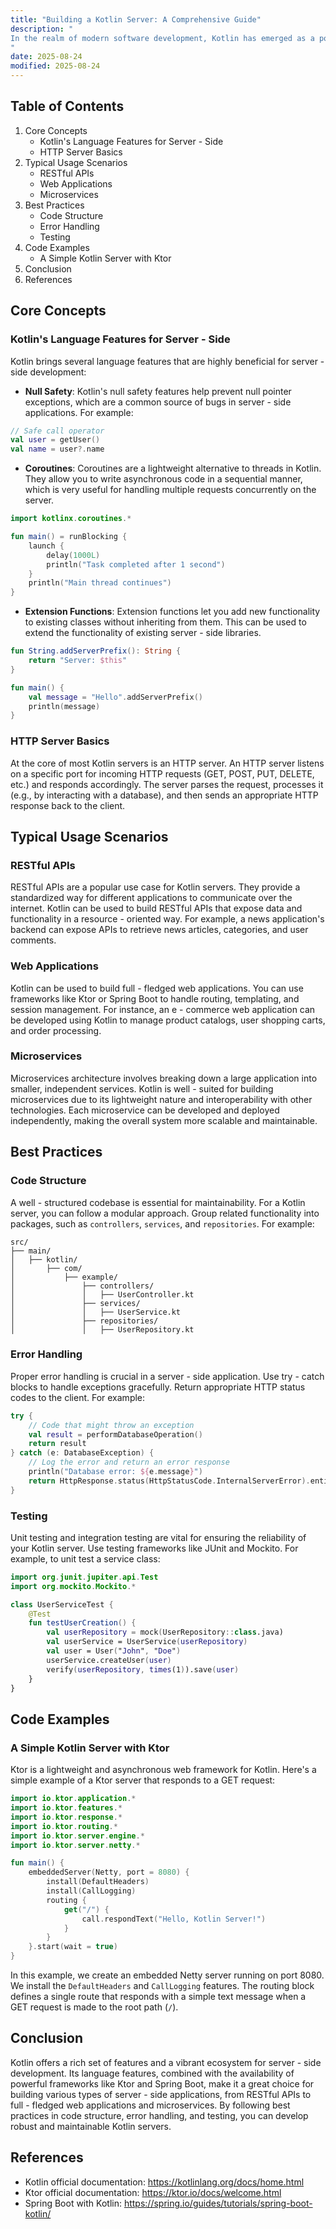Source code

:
 ```yaml
---
title: "Building a Kotlin Server: A Comprehensive Guide"
description: "
In the realm of modern software development, Kotlin has emerged as a powerful and versatile programming language. While it's well - known for its use in Android development, Kotlin's capabilities extend far beyond mobile apps. One of its significant applications is in server - side programming. Kotlin server development offers a blend of expressiveness, conciseness, and interoperability with existing Java ecosystems. This makes it an excellent choice for building high - performance, scalable, and maintainable server - side applications. In this blog post, we'll explore the core concepts, typical usage scenarios, and best practices for developing a Kotlin server.
"
date: 2025-08-24
modified: 2025-08-24
---
```


## Table of Contents
1. Core Concepts
    - Kotlin's Language Features for Server - Side
    - HTTP Server Basics
2. Typical Usage Scenarios
    - RESTful APIs
    - Web Applications
    - Microservices
3. Best Practices
    - Code Structure
    - Error Handling
    - Testing
4. Code Examples
    - A Simple Kotlin Server with Ktor
5. Conclusion
6. References

## Core Concepts

### Kotlin's Language Features for Server - Side
Kotlin brings several language features that are highly beneficial for server - side development:

- **Null Safety**: Kotlin's null safety features help prevent null pointer exceptions, which are a common source of bugs in server - side applications. For example:
```kotlin
// Safe call operator
val user = getUser()
val name = user?.name
```
- **Coroutines**: Coroutines are a lightweight alternative to threads in Kotlin. They allow you to write asynchronous code in a sequential manner, which is very useful for handling multiple requests concurrently on the server.
```kotlin
import kotlinx.coroutines.*

fun main() = runBlocking {
    launch {
        delay(1000L)
        println("Task completed after 1 second")
    }
    println("Main thread continues")
}
```
- **Extension Functions**: Extension functions let you add new functionality to existing classes without inheriting from them. This can be used to extend the functionality of existing server - side libraries.
```kotlin
fun String.addServerPrefix(): String {
    return "Server: $this"
}

fun main() {
    val message = "Hello".addServerPrefix()
    println(message)
}
```

### HTTP Server Basics
At the core of most Kotlin servers is an HTTP server. An HTTP server listens on a specific port for incoming HTTP requests (GET, POST, PUT, DELETE, etc.) and responds accordingly. The server parses the request, processes it (e.g., by interacting with a database), and then sends an appropriate HTTP response back to the client.

## Typical Usage Scenarios

### RESTful APIs
RESTful APIs are a popular use case for Kotlin servers. They provide a standardized way for different applications to communicate over the internet. Kotlin can be used to build RESTful APIs that expose data and functionality in a resource - oriented way. For example, a news application's backend can expose APIs to retrieve news articles, categories, and user comments.

### Web Applications
Kotlin can be used to build full - fledged web applications. You can use frameworks like Ktor or Spring Boot to handle routing, templating, and session management. For instance, an e - commerce web application can be developed using Kotlin to manage product catalogs, user shopping carts, and order processing.

### Microservices
Microservices architecture involves breaking down a large application into smaller, independent services. Kotlin is well - suited for building microservices due to its lightweight nature and interoperability with other technologies. Each microservice can be developed and deployed independently, making the overall system more scalable and maintainable.

## Best Practices

### Code Structure
A well - structured codebase is essential for maintainability. For a Kotlin server, you can follow a modular approach. Group related functionality into packages, such as `controllers`, `services`, and `repositories`. For example:
```
src/
├── main/
│   ├── kotlin/
│       ├── com/
│           ├── example/
│               ├── controllers/
│               │   ├── UserController.kt
│               ├── services/
│               │   ├── UserService.kt
│               ├── repositories/
│               │   ├── UserRepository.kt
```

### Error Handling
Proper error handling is crucial in a server - side application. Use try - catch blocks to handle exceptions gracefully. Return appropriate HTTP status codes to the client. For example:
```kotlin
try {
    // Code that might throw an exception
    val result = performDatabaseOperation()
    return result
} catch (e: DatabaseException) {
    // Log the error and return an error response
    println("Database error: ${e.message}")
    return HttpResponse.status(HttpStatusCode.InternalServerError).entity("Database error")
}
```

### Testing
Unit testing and integration testing are vital for ensuring the reliability of your Kotlin server. Use testing frameworks like JUnit and Mockito. For example, to unit test a service class:
```kotlin
import org.junit.jupiter.api.Test
import org.mockito.Mockito.*

class UserServiceTest {
    @Test
    fun testUserCreation() {
        val userRepository = mock(UserRepository::class.java)
        val userService = UserService(userRepository)
        val user = User("John", "Doe")
        userService.createUser(user)
        verify(userRepository, times(1)).save(user)
    }
}
```

## Code Examples

### A Simple Kotlin Server with Ktor
Ktor is a lightweight and asynchronous web framework for Kotlin. Here's a simple example of a Ktor server that responds to a GET request:

```kotlin
import io.ktor.application.*
import io.ktor.features.*
import io.ktor.response.*
import io.ktor.routing.*
import io.ktor.server.engine.*
import io.ktor.server.netty.*

fun main() {
    embeddedServer(Netty, port = 8080) {
        install(DefaultHeaders)
        install(CallLogging)
        routing {
            get("/") {
                call.respondText("Hello, Kotlin Server!")
            }
        }
    }.start(wait = true)
}
```
In this example, we create an embedded Netty server running on port 8080. We install the `DefaultHeaders` and `CallLogging` features. The routing block defines a single route that responds with a simple text message when a GET request is made to the root path (`/`).

## Conclusion
Kotlin offers a rich set of features and a vibrant ecosystem for server - side development. Its language features, combined with the availability of powerful frameworks like Ktor and Spring Boot, make it a great choice for building various types of server - side applications, from RESTful APIs to full - fledged web applications and microservices. By following best practices in code structure, error handling, and testing, you can develop robust and maintainable Kotlin servers.

## References
- Kotlin official documentation: https://kotlinlang.org/docs/home.html
- Ktor official documentation: https://ktor.io/docs/welcome.html
- Spring Boot with Kotlin: https://spring.io/guides/tutorials/spring-boot-kotlin/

▸ Required work: Copy the data exactly. Pictures do not belong in the copy.

▸ Reply to the exercise:
Source code

:
 ```yaml
---
title: "Building a Kotlin Server: A Comprehensive Guide"
description: "
In the realm of modern software development, Kotlin has emerged as a powerful and versatile programming language. While it's well - known for its use in Android development, Kotlin's capabilities extend far beyond mobile apps. One of its significant applications is in server - side programming. Kotlin server development offers a blend of expressiveness, conciseness, and interoperability with existing Java ecosystems. This makes it an excellent choice for building high - performance, scalable, and maintainable server - side applications. In this blog post, we'll explore the core concepts, typical usage scenarios, and best practices for developing a Kotlin server.
"
date: 2025-08-24
modified: 2025-08-24
---
```


## Table of Contents
1. Core Concepts
    - Kotlin's Language Features for Server - Side
    - HTTP Server Basics
2. Typical Usage Scenarios
    - RESTful APIs
    - Web Applications
    - Microservices
3. Best Practices
    - Code Structure
    - Error Handling
    - Testing
4. Code Examples
    - A Simple Kotlin Server with Ktor
5. Conclusion
6. References

## Core Concepts

### Kotlin's Language Features for Server - Side
Kotlin brings several language features that are highly beneficial for server - side development:

- **Null Safety**: Kotlin's null safety features help prevent null pointer exceptions, which are a common source of bugs in server - side applications. For example:
```kotlin
// Safe call operator
val user = getUser()
val name = user?.name
```
- **Coroutines**: Coroutines are a lightweight alternative to threads in Kotlin. They allow you to write asynchronous code in a sequential manner, which is very useful for handling multiple requests concurrently on the server.
```kotlin
import kotlinx.coroutines.*

fun main() = runBlocking {
    launch {
        delay(1000L)
        println("Task completed after 1 second")
    }
    println("Main thread continues")
}
```
- **Extension Functions**: Extension functions let you add new functionality to existing classes without inheriting from them. This can be used to extend the functionality of existing server - side libraries.
```kotlin
fun String.addServerPrefix(): String {
    return "Server: $this"
}

fun main() {
    val message = "Hello".addServerPrefix()
    println(message)
}
```

### HTTP Server Basics
At the core of most Kotlin servers is an HTTP server. An HTTP server listens on a specific port for incoming HTTP requests (GET, POST, PUT, DELETE, etc.) and responds accordingly. The server parses the request, processes it (e.g., by interacting with a database), and then sends an appropriate HTTP response back to the client.

## Typical Usage Scenarios

### RESTful APIs
RESTful APIs are a popular use case for Kotlin servers. They provide a standardized way for different applications to communicate over the internet. Kotlin can be used to build RESTful APIs that expose data and functionality in a resource - oriented way. For example, a news application's backend can expose APIs to retrieve news articles, categories, and user comments.

### Web Applications
Kotlin can be used to build full - fledged web applications. You can use frameworks like Ktor or Spring Boot to handle routing, templating, and session management. For instance, an e - commerce web application can be developed using Kotlin to manage product catalogs, user shopping carts, and order processing.

### Microservices
Microservices architecture involves breaking down a large application into smaller, independent services. Kotlin is well - suited for building microservices due to its lightweight nature and interoperability with other technologies. Each microservice can be developed and deployed independently, making the overall system more scalable and maintainable.

## Best Practices

### Code Structure
A well - structured codebase is essential for maintainability. For a Kotlin server, you can follow a modular approach. Group related functionality into packages, such as `controllers`, `services`, and `repositories`. For example:
```
src/
├── main/
│   ├── kotlin/
│       ├── com/
│           ├── example/
│               ├── controllers/
│               │   ├── UserController.kt
│               ├── services/
│               │   ├── UserService.kt
│               ├── repositories/
│               │   ├── UserRepository.kt
```

### Error Handling
Proper error handling is crucial in a server - side application. Use try - catch blocks to handle exceptions gracefully. Return appropriate HTTP status codes to the client. For example:
```kotlin
try {
    // Code that might throw an exception
    val result = performDatabaseOperation()
    return result
} catch (e: DatabaseException) {
    // Log the error and return an error response
    println("Database error: ${e.message}")
    return HttpResponse.status(HttpStatusCode.InternalServerError).entity("Database error")
}
```

### Testing
Unit testing and integration testing are vital for ensuring the reliability of your Kotlin server. Use testing frameworks like JUnit and Mockito. For example, to unit test a service class:
```kotlin
import org.junit.jupiter.api.Test
import org.mockito.Mockito.*

class UserServiceTest {
    @Test
    fun testUserCreation() {
        val userRepository = mock(UserRepository::class.java)
        val userService = UserService(userRepository)
        val user = User("John", "Doe")
        userService.createUser(user)
        verify(userRepository, times(1)).save(user)
    }
}
```

## Code Examples

### A Simple Kotlin Server with Ktor
Ktor is a lightweight and asynchronous web framework for Kotlin. Here's a simple example of a Ktor server that responds to a GET request:

```kotlin
import io.ktor.application.*
import io.ktor.features.*
import io.ktor.response.*
import io.ktor.routing.*
import io.ktor.server.engine.*
import io.ktor.server.netty.*

fun main() {
    embeddedServer(Netty, port = 8080) {
        install(DefaultHeaders)
        install(CallLogging)
        routing {
            get("/") {
                call.respondText("Hello, Kotlin Server!")
            }
        }
    }.start(wait = true)
}
```
In this example, we create an embedded Netty server running on port 8080. We install the `DefaultHeaders` and `CallLogging` features. The routing block defines a single route that responds with a simple text message when a GET request is made to the root path (`/`).

## Conclusion
Kotlin offers a rich set of features and a vibrant ecosystem for server - side development. Its language features, combined with the availability of powerful frameworks like Ktor and Spring Boot, make it a great choice for building various types of server - side applications, from RESTful APIs to full - fledged web applications and microservices. By following best practices in code structure, error handling, and testing, you can develop robust and maintainable Kotlin servers.

## References
- Kotlin official documentation: https://kotlinlang.org/docs/home.html
- Ktor official documentation: https://ktor.io/docs/welcome.html
- Spring Boot with Kotlin: https://spring.io/guides/tutorials/spring-boot-kotlin/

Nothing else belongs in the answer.